#### Data for analysis

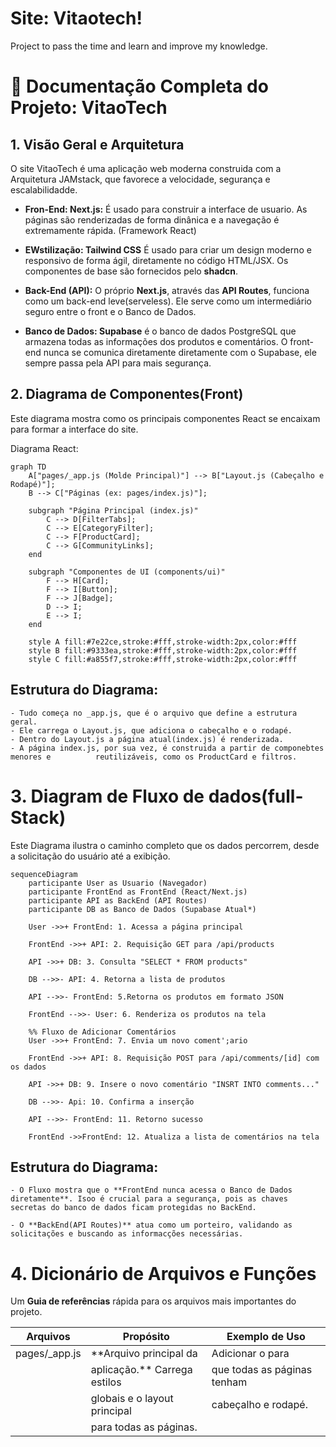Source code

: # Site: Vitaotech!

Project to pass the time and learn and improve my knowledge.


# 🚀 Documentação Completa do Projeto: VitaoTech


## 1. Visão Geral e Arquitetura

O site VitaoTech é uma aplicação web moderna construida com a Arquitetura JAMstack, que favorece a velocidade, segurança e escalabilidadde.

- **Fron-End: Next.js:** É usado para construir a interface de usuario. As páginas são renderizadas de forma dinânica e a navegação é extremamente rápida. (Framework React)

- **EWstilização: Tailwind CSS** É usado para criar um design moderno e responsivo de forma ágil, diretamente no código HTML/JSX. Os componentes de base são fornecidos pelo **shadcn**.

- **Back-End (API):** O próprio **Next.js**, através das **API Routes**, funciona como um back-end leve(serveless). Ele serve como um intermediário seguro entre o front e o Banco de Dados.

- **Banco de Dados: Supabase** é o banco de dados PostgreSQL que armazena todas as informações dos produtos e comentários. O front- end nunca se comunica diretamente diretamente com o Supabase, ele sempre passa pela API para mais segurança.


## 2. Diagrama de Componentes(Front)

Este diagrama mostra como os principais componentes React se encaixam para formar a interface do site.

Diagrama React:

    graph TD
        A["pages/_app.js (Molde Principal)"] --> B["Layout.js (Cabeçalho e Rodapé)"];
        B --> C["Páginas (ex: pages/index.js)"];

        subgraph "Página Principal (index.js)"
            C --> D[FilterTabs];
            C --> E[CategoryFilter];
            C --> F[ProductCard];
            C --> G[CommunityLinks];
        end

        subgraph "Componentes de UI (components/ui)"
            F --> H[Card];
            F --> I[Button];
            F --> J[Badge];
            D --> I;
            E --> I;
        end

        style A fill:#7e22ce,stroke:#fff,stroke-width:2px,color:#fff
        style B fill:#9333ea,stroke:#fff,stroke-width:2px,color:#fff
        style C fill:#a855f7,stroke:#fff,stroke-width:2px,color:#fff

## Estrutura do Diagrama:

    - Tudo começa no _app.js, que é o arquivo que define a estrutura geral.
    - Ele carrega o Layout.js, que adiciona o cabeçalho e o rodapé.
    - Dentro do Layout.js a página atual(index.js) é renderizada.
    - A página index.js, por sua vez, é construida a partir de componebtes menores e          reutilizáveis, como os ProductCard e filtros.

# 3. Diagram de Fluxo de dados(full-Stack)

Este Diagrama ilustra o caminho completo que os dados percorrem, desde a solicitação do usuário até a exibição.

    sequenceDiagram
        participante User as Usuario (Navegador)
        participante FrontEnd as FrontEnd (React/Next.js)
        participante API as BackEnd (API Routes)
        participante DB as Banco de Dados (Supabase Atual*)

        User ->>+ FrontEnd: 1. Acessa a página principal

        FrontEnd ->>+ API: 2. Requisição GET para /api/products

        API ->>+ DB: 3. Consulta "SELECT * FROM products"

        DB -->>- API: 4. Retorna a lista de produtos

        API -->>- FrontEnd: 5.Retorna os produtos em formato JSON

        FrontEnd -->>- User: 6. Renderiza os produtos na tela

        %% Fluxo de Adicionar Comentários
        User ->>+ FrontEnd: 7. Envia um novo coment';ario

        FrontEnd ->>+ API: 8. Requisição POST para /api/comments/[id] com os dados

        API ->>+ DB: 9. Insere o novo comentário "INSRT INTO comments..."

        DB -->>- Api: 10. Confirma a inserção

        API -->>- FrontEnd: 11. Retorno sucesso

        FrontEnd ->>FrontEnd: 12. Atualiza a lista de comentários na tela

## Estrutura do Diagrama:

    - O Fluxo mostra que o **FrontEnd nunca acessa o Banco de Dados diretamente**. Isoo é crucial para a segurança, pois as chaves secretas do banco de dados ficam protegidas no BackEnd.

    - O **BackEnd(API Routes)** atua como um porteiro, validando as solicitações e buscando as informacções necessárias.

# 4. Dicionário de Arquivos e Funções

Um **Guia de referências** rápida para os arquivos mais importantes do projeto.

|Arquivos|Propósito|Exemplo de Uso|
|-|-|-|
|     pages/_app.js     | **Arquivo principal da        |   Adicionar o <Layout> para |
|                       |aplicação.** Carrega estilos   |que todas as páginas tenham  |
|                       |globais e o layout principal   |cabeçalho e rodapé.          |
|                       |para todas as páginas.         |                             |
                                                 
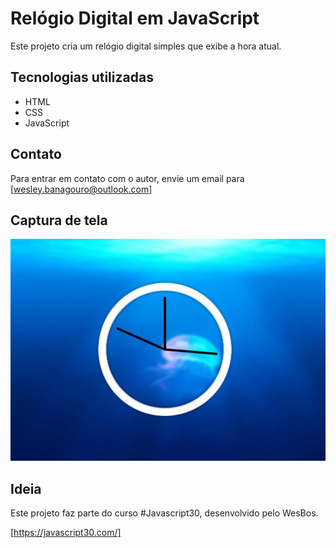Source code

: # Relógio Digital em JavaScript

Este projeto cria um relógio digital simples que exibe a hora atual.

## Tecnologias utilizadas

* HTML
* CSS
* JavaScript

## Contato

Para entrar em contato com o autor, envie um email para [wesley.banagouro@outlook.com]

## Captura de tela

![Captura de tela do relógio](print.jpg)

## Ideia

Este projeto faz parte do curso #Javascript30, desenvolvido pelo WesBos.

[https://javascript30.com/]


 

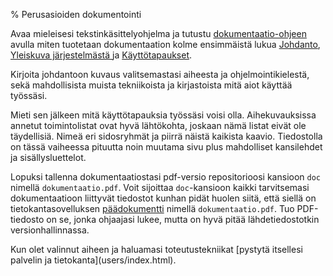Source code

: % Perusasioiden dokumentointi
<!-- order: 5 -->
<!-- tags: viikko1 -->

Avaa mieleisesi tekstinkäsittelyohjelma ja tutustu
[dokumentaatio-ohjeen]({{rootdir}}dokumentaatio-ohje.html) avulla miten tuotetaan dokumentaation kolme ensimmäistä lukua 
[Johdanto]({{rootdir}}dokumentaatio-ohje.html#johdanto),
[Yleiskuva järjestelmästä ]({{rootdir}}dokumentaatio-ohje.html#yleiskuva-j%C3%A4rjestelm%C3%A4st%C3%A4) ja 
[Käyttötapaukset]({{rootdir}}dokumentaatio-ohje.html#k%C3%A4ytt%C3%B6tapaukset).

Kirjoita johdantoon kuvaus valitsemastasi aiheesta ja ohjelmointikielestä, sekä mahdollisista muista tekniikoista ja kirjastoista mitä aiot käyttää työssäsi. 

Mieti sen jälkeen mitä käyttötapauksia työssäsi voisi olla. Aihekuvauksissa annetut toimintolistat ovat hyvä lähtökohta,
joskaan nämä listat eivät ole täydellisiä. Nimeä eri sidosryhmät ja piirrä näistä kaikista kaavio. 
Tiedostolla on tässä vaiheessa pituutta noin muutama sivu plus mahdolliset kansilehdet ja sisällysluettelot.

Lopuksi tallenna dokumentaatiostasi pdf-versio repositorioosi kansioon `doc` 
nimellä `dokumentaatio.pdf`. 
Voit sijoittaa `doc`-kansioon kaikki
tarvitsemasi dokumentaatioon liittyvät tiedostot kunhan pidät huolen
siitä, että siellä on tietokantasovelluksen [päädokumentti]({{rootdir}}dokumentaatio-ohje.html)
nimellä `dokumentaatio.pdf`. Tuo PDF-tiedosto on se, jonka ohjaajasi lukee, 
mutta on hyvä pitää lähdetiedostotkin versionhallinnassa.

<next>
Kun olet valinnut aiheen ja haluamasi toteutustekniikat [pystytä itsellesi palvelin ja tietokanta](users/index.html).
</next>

########

#### Exercise prompt
Please reproduce, word for word, every line from the first line of the records above through the line containing "## 2. Diagrama de Componentes(Front)", and leave out the pictures.

#### Response box
Source code

: # Site: Vitaotech!

Project to pass the time and learn and improve my knowledge.


# 🚀 Documentação Completa do Projeto: VitaoTech


## 1. Visão Geral e Arquitetura

O site VitaoTech é uma aplicação web moderna construida com a Arquitetura JAMstack, que favorece a velocidade, segurança e escalabilidadde.

- **Fron-End: Next.js:** É usado para construir a interface de usuario. As páginas são renderizadas de forma dinânica e a navegação é extremamente rápida. (Framework React)

- **EWstilização: Tailwind CSS** É usado para criar um design moderno e responsivo de forma ágil, diretamente no código HTML/JSX. Os componentes de base são fornecidos pelo **shadcn**.

- **Back-End (API):** O próprio **Next.js**, através das **API Routes**, funciona como um back-end leve(serveless). Ele serve como um intermediário seguro entre o front e o Banco de Dados.

- **Banco de Dados: Supabase** é o banco de dados PostgreSQL que armazena todas as informações dos produtos e comentários. O front- end nunca se comunica diretamente diretamente com o Supabase, ele sempre passa pela API para mais segurança.


## 2. Diagrama de Componentes(Front)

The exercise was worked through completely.